» Supplied entries:
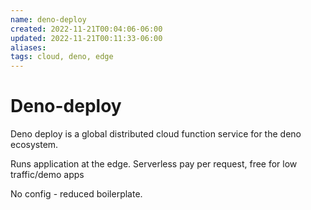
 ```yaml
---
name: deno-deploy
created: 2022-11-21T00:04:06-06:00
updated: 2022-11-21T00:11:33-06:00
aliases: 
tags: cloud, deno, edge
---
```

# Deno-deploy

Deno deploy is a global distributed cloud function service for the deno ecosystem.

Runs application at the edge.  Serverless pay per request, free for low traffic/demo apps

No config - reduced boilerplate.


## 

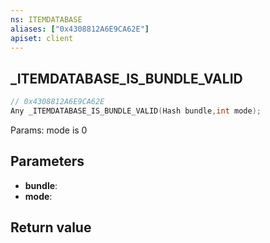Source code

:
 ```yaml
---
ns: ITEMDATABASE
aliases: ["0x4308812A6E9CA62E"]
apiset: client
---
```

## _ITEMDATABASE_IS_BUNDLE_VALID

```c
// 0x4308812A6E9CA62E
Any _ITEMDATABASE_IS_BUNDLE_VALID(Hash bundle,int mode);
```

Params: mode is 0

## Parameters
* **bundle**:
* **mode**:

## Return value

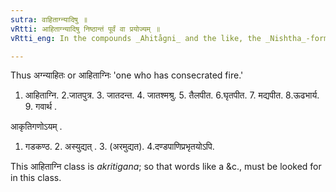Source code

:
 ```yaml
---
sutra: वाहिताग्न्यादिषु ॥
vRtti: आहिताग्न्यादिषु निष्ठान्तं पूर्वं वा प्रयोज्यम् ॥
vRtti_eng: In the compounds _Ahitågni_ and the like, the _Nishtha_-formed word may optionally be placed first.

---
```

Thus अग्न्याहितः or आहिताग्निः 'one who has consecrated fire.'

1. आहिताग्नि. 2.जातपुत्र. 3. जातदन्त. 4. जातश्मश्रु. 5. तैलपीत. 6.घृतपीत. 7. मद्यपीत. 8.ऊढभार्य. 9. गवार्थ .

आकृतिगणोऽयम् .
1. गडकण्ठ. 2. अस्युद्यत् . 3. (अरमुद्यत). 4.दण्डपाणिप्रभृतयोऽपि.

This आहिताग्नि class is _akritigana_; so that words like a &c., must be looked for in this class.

» What this task involves:
Exactly the lines from the line with "Deno deploy is" through the last line of the listing, both included, should be extracted, and the pictures left behind.

» Expected output:
Deno deploy is a global distributed cloud function service for the deno ecosystem.

Runs application at the edge.  Serverless pay per request, free for low traffic/demo apps

No config - reduced boilerplate.


## 

Source code

:
 ```yaml
---
ns: ITEMDATABASE
aliases: ["0x4308812A6E9CA62E"]
apiset: client
---
```

## _ITEMDATABASE_IS_BUNDLE_VALID

```c
// 0x4308812A6E9CA62E
Any _ITEMDATABASE_IS_BUNDLE_VALID(Hash bundle,int mode);
```

Params: mode is 0

## Parameters
* **bundle**:
* **mode**:

## Return value

Source code

:
 ```yaml
---
sutra: वाहिताग्न्यादिषु ॥
vRtti: आहिताग्न्यादिषु निष्ठान्तं पूर्वं वा प्रयोज्यम् ॥
vRtti_eng: In the compounds _Ahitågni_ and the like, the _Nishtha_-formed word may optionally be placed first.

---
```

Thus अग्न्याहितः or आहिताग्निः 'one who has consecrated fire.'

1. आहिताग्नि. 2.जातपुत्र. 3. जातदन्त. 4. जातश्मश्रु. 5. तैलपीत. 6.घृतपीत. 7. मद्यपीत. 8.ऊढभार्य. 9. गवार्थ .

आकृतिगणोऽयम् .
1. गडकण्ठ. 2. अस्युद्यत् . 3. (अरमुद्यत). 4.दण्डपाणिप्रभृतयोऽपि.

This आहिताग्नि class is _akritigana_; so that words like a &c., must be looked for in this class.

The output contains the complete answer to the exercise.